BEGIN EXCERPTED DATA
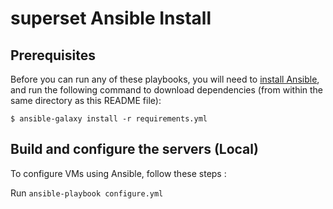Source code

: # superset Ansible  Install 

## Prerequisites

Before you can run any of these playbooks, you will need to [install Ansible](https://docs.ansible.com/ansible/latest/installation_guide/intro_installation.html), and run the following command to download dependencies (from within the same directory as this README file):

    $ ansible-galaxy install -r requirements.yml

## Build and configure the servers (Local)

To configure VMs using Ansible, follow these steps :

Run `ansible-playbook configure.yml`

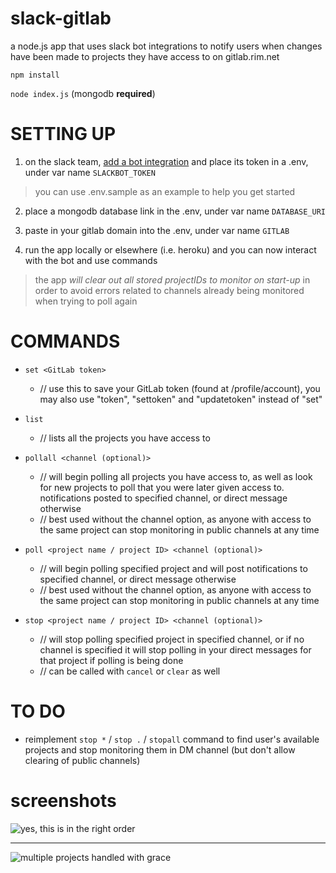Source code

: # slack-gitlab

a node.js app that uses slack bot integrations to notify users when changes have been made to projects they have access to on gitlab.rim.net

`npm install`

`node index.js`
(mongodb **required**)

# SETTING UP

1. on the slack team, [add a bot integration](https://my.slack.com/services) and place its token in a .env, under var name `SLACKBOT_TOKEN`
> you can use .env.sample as an example to help you get started

2. place a mongodb database link in the .env, under var name `DATABASE_URI`

3. paste in your gitlab domain into the .env, under var name `GITLAB`

4. run the app locally or elsewhere (i.e. heroku) and you can now interact with the bot and use commands

> the app _will clear out all stored projectIDs to monitor on start-up_ in order to avoid errors related to channels already being monitored when trying to poll again

# COMMANDS

- `set <GitLab token>`                
  - // use this to save your GitLab token (found at <your gitlab domain here>/profile/account), you may also use "token", "settoken" and "updatetoken" instead of "set"

- `list`                              
  - // lists all the projects you have access to

- `pollall <channel (optional)>`                         
  - // will begin polling all projects you have access to, as well as look for new projects to poll that you were later given access to. notifications posted to specified channel, or direct message otherwise
  - // best used without the channel option, as anyone with access to the same project can stop monitoring in public channels at any time

- `poll <project name / project ID> <channel (optional)>`  
  - // will begin polling specified project and will post notifications to specified channel, or direct message otherwise
  - // best used without the channel option, as anyone with access to the same project can stop monitoring in public channels at any time

- `stop <project name / project ID> <channel (optional)>`
  - // will stop polling specified project in specified channel, or if no channel is specified it will stop polling in your direct messages for that project if polling is being done
  - // can be called with `cancel` or `clear` as well

# TO DO

- reimplement `stop *` / `stop .` / `stopall` command to find user's available projects and stop monitoring them in DM channel (but don't allow clearing of public channels)

# screenshots

![yes, this is in the right order](https://raw.githubusercontent.com/ggkevinxing/slack-gitlab/master/screenshots/3.png?token=AHlqmxcUTcg_fTK4GmTxHuLzrd3uPLYlks5WKmwhwA%3D%3D)

---

![multiple projects handled with grace](https://raw.githubusercontent.com/ggkevinxing/slack-gitlab/master/screenshots/1.png?token=AHlqmwDPaiVjnSwfoJlAjFN2KsLJ2i96ks5WKm07wA%3D%3D) 
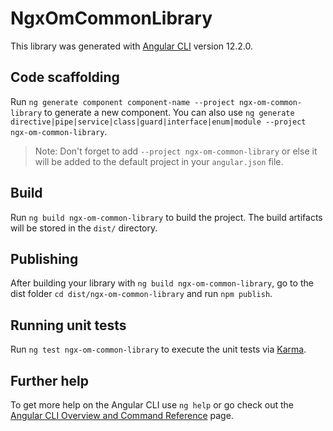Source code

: # NgxOmCommonLibrary

This library was generated with [Angular CLI](https://github.com/angular/angular-cli) version 12.2.0.

## Code scaffolding

Run `ng generate component component-name --project ngx-om-common-library` to generate a new component. You can also use `ng generate directive|pipe|service|class|guard|interface|enum|module --project ngx-om-common-library`.
> Note: Don't forget to add `--project ngx-om-common-library` or else it will be added to the default project in your `angular.json` file. 

## Build

Run `ng build ngx-om-common-library` to build the project. The build artifacts will be stored in the `dist/` directory.

## Publishing

After building your library with `ng build ngx-om-common-library`, go to the dist folder `cd dist/ngx-om-common-library` and run `npm publish`.

## Running unit tests

Run `ng test ngx-om-common-library` to execute the unit tests via [Karma](https://karma-runner.github.io).

## Further help

To get more help on the Angular CLI use `ng help` or go check out the [Angular CLI Overview and Command Reference](https://angular.io/cli) page.
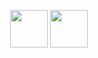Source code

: <p align="center">
  <img src="https://github.com/Ileriayo/markdown-badges/raw/main/svg/Animated-Heart.svg" width="60"/>
  <img src="https://github.com/Ileriayo/markdown-badges/raw/main/svg/Animated-Heart.svg" width="60"/>
</p>
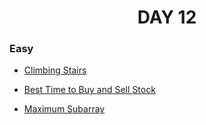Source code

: <h1 align="center"> 
DAY 12
</h1>

### Easy

- [Climbing Stairs](https://github.com/asthakri50/100_DAYS_OF_CODE/blob/main/Day12/1.java)

- [Best Time to Buy and Sell Stock](https://github.com/asthakri50/100_DAYS_OF_CODE/blob/main/Day12/2.java)

- [Maximum Subarray](https://github.com/asthakri50/100_DAYS_OF_CODE/blob/main/Day12/3.java)
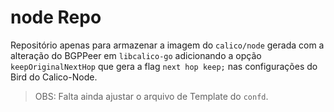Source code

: # node Repo

Repositório apenas para armazenar a imagem do `calico/node` gerada com a alteração do BGPPeer em `libcalico-go` adicionando a opção `keepOriginalNextHop` que gera a flag `next hop keep;` nas configurações do Bird do Calico-Node.

> OBS: Falta ainda ajustar o arquivo de Template do `confd`.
END EXCERPTED DATA
◆ **GOAL OF THE EXERCISE**: What is needed is an exact repeat of only the lines from the one containing "## Running unit tests" through the last line of the listing above, both ends included, without the pictures.

◆ **REPLY**:
## Running unit tests

Run `ng test ngx-om-common-library` to execute the unit tests via [Karma](https://karma-runner.github.io).

## Further help

To get more help on the Angular CLI use `ng help` or go check out the [Angular CLI Overview and Command Reference](https://angular.io/cli) page.
Source code

: <p align="center">
  <img src="https://github.com/Ileriayo/markdown-badges/raw/main/svg/Animated-Heart.svg" width="60"/>
  <img src="https://github.com/Ileriayo/markdown-badges/raw/main/svg/Animated-Heart.svg" width="60"/>
</p>
Source code

: <h1 align="center"> 
DAY 12
</h1>

### Easy

- [Climbing Stairs](https://github.com/asthakri50/100_DAYS_OF_CODE/blob/main/Day12/1.java)

- [Best Time to Buy and Sell Stock](https://github.com/asthakri50/100_DAYS_OF_CODE/blob/main/Day12/2.java)

- [Maximum Subarray](https://github.com/asthakri50/100_DAYS_OF_CODE/blob/main/Day12/3.java)
Source code

: # node Repo

Repositório apenas para armazenar a imagem do `calico/node` gerada com a alteração do BGPPeer em `libcalico-go` adicionando a opção `keepOriginalNextHop` que gera a flag `next hop keep;` nas configurações do Bird do Calico-Node.

> OBS: Falta ainda ajustar o arquivo de Template do `confd`.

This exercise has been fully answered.